The last time that Will Ferrell really made us laugh was back in 2004 with Anchorman: The Legend Of Ron Burgundy. It’s no surprise that after nearly a decade he’s about to return to that role once again. In the meantime he’s decided to team up with Zach Galifianakis, who has been making us laugh a little more consistently. The result is an unexpected and rather entertaining political comedy, The Campaign. The movie is primed to take advantage of the bitter reality and give us all a chance to find something to laugh at in the world of politics. The film is refreshing in that it doesn’t lean one way or the other politically. You’d have a hard time finding any of the usual swipes at one side or the other. That just makes the laughs that much better.
Cam Brady (Ferrell) is running for his 5th term as United States Congressman from the 14th district in North Carolina. He’s never been opposed, and it shows in his rather careless campaign strategies. It all changes when he accidentally leaves a sexually abusive message on the answering machine of an evangelical family having dinner. Suddenly he appears beatable, and the wealthy Motch Brothers Glenn (Lithgow) and Wade (Aykroyd) see their opening. They go to cheerful and naive Marty Huggins (Galifianakis) because he is likable and they believe he will be easy to control. They need the district’s Congressman in their pockets so they can literally sell the district to the Chinese to build a factory with imported workers.
Marty doesn’t have the kind of strong presence needed to wow voters. Enter Tim Wattley (McDermott) who gives Marty and his family a complete makeover, even switching out his two pugs with better-polling retrievers. Armed with a new image Marty takes on the surprised challenger. The fight becomes bitter as Cam Brady and the Motch Brothers will stop at nothing to get what they want.
The cast really pulls what is really a very simple plot and story together. Credit director Jay Roach for not trying to overcomplicate the story. He lets the actors deliver the comedy with just the slightest push from predictable plot turns and betrayals. When Ferrell and Galifianakis are together, it makes for some truly laugh out loud moments. But the best part of the film isn’t even the two lead actors. It’s the outrageous dirty campaign ad war that goes on between the two camps. Dylan McDermott steps out of his usual good-guy persona to become the slick snake oil salesman who attempts to transform Marty into a winning candidate. Never mind that the end has more cliché than a Mother’s Goose Greatest Hits collection. It’s not really about any of that. It doesn’t matter that the film is about as improbable as they come. The film is playing strictly for laughs, and that’s what makes it work.

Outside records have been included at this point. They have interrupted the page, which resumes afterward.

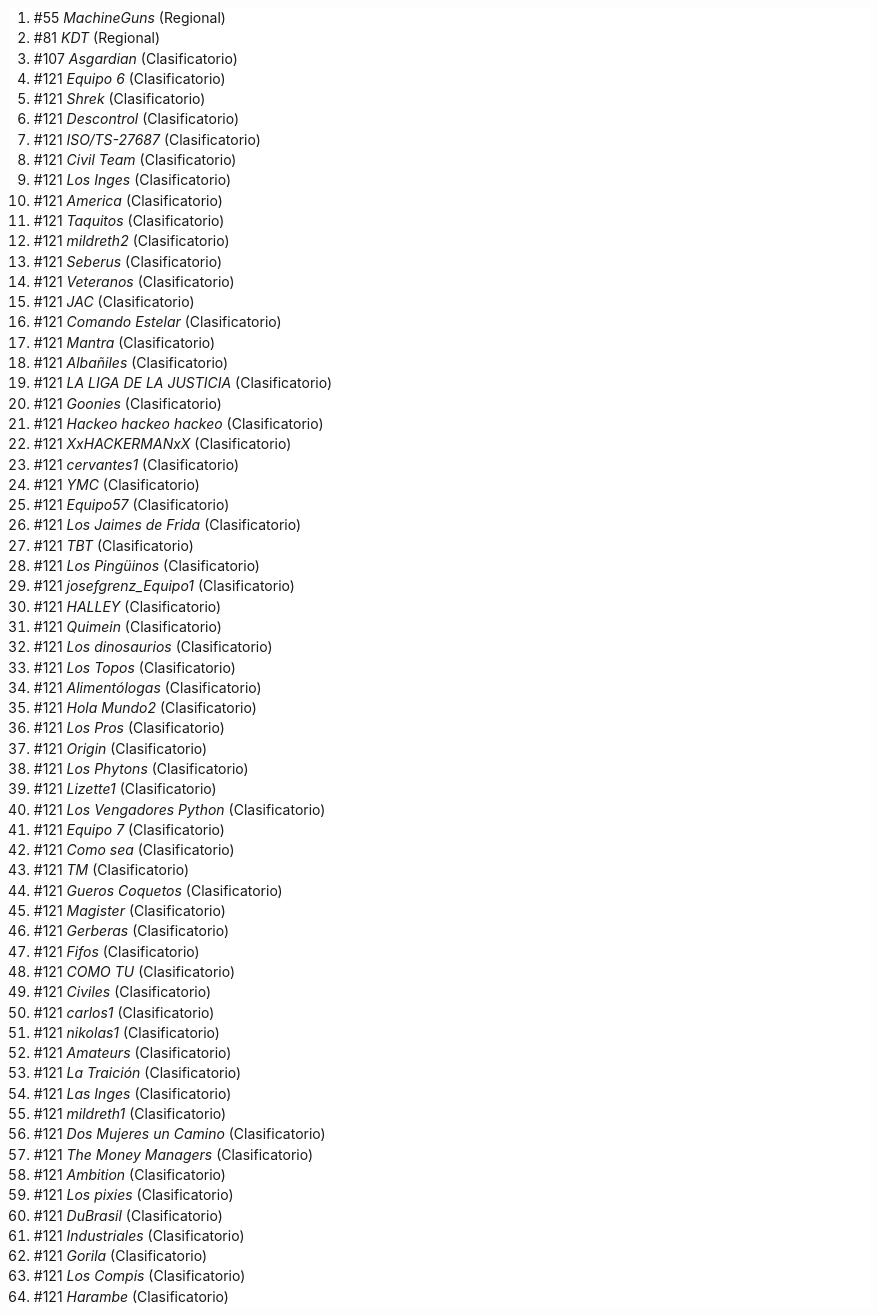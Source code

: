 1. #55 _MachineGuns_ (Regional)
1. #81 _KDT_ (Regional)
1. #107 _Asgardian_ (Clasificatorio)
1. #121 _Equipo 6_ (Clasificatorio)
1. #121 _Shrek_ (Clasificatorio)
1. #121 _Descontrol_ (Clasificatorio)
1. #121 _ISO/TS-27687_ (Clasificatorio)
1. #121 _Civil Team_ (Clasificatorio)
1. #121 _Los Inges_ (Clasificatorio)
1. #121 _America_ (Clasificatorio)
1. #121 _Taquitos_ (Clasificatorio)
1. #121 _mildreth2_ (Clasificatorio)
1. #121 _Seberus_ (Clasificatorio)
1. #121 _Veteranos_ (Clasificatorio)
1. #121 _JAC_ (Clasificatorio)
1. #121 _Comando Estelar_ (Clasificatorio)
1. #121 _Mantra_ (Clasificatorio)
1. #121 _Albañiles_ (Clasificatorio)
1. #121 _LA LIGA DE LA JUSTICIA_ (Clasificatorio)
1. #121 _Goonies_ (Clasificatorio)
1. #121 _Hackeo hackeo hackeo_ (Clasificatorio)
1. #121 _XxHACKERMANxX_ (Clasificatorio)
1. #121 _cervantes1_ (Clasificatorio)
1. #121 _YMC_ (Clasificatorio)
1. #121 _Equipo57_ (Clasificatorio)
1. #121 _Los Jaimes de Frida_ (Clasificatorio)
1. #121 _TBT_ (Clasificatorio)
1. #121 _Los Pingüinos_ (Clasificatorio)
1. #121 _josefgrenz_Equipo1_ (Clasificatorio)
1. #121 _HALLEY_ (Clasificatorio)
1. #121 _Quimein_ (Clasificatorio)
1. #121 _Los dinosaurios_ (Clasificatorio)
1. #121 _Los Topos_ (Clasificatorio)
1. #121 _Alimentólogas_ (Clasificatorio)
1. #121 _Hola Mundo2_ (Clasificatorio)
1. #121 _Los Pros_ (Clasificatorio)
1. #121 _Origin_ (Clasificatorio)
1. #121 _Los Phytons_ (Clasificatorio)
1. #121 _Lizette1_ (Clasificatorio)
1. #121 _Los Vengadores Python_ (Clasificatorio)
1. #121 _Equipo 7_ (Clasificatorio)
1. #121 _Como sea_ (Clasificatorio)
1. #121 _TM_ (Clasificatorio)
1. #121 _Gueros Coquetos_ (Clasificatorio)
1. #121 _Magister_ (Clasificatorio)
1. #121 _Gerberas_ (Clasificatorio)
1. #121 _Fifos_ (Clasificatorio)
1. #121 _COMO TU_ (Clasificatorio)
1. #121 _Civiles_ (Clasificatorio)
1. #121 _carlos1_ (Clasificatorio)
1. #121 _nikolas1_ (Clasificatorio)
1. #121 _Amateurs_ (Clasificatorio)
1. #121 _La Traición_ (Clasificatorio)
1. #121 _Las Inges_ (Clasificatorio)
1. #121 _mildreth1_ (Clasificatorio)
1. #121 _Dos Mujeres un Camino_ (Clasificatorio)
1. #121 _The Money Managers_ (Clasificatorio)
1. #121 _Ambition_ (Clasificatorio)
1. #121 _Los pixies_ (Clasificatorio)
1. #121 _DuBrasil_ (Clasificatorio)
1. #121 _Industriales_ (Clasificatorio)
1. #121 _Gorila_ (Clasificatorio)
1. #121 _Los Compis_ (Clasificatorio)
1. #121 _Harambe_ (Clasificatorio)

Dan Aykroyd and John Lithgow are highlights of the film as the corrupt brothers. I wonder if Roach isn’t a fan of Trading Places. The Motch Brothers constantly reminded me of the Duke Brothers from that film, which also starred a then-young Aykroyd.
This one won’t have a ton of staying power. It’s not the kind of film you’re going to want to watch over and over again. I don’t expect it to be talked about much a couple of years from now. It’s strictly a solid diversion that entertains in the here and now. A good solid comedy, and after all good comedies “are the backbone of America”.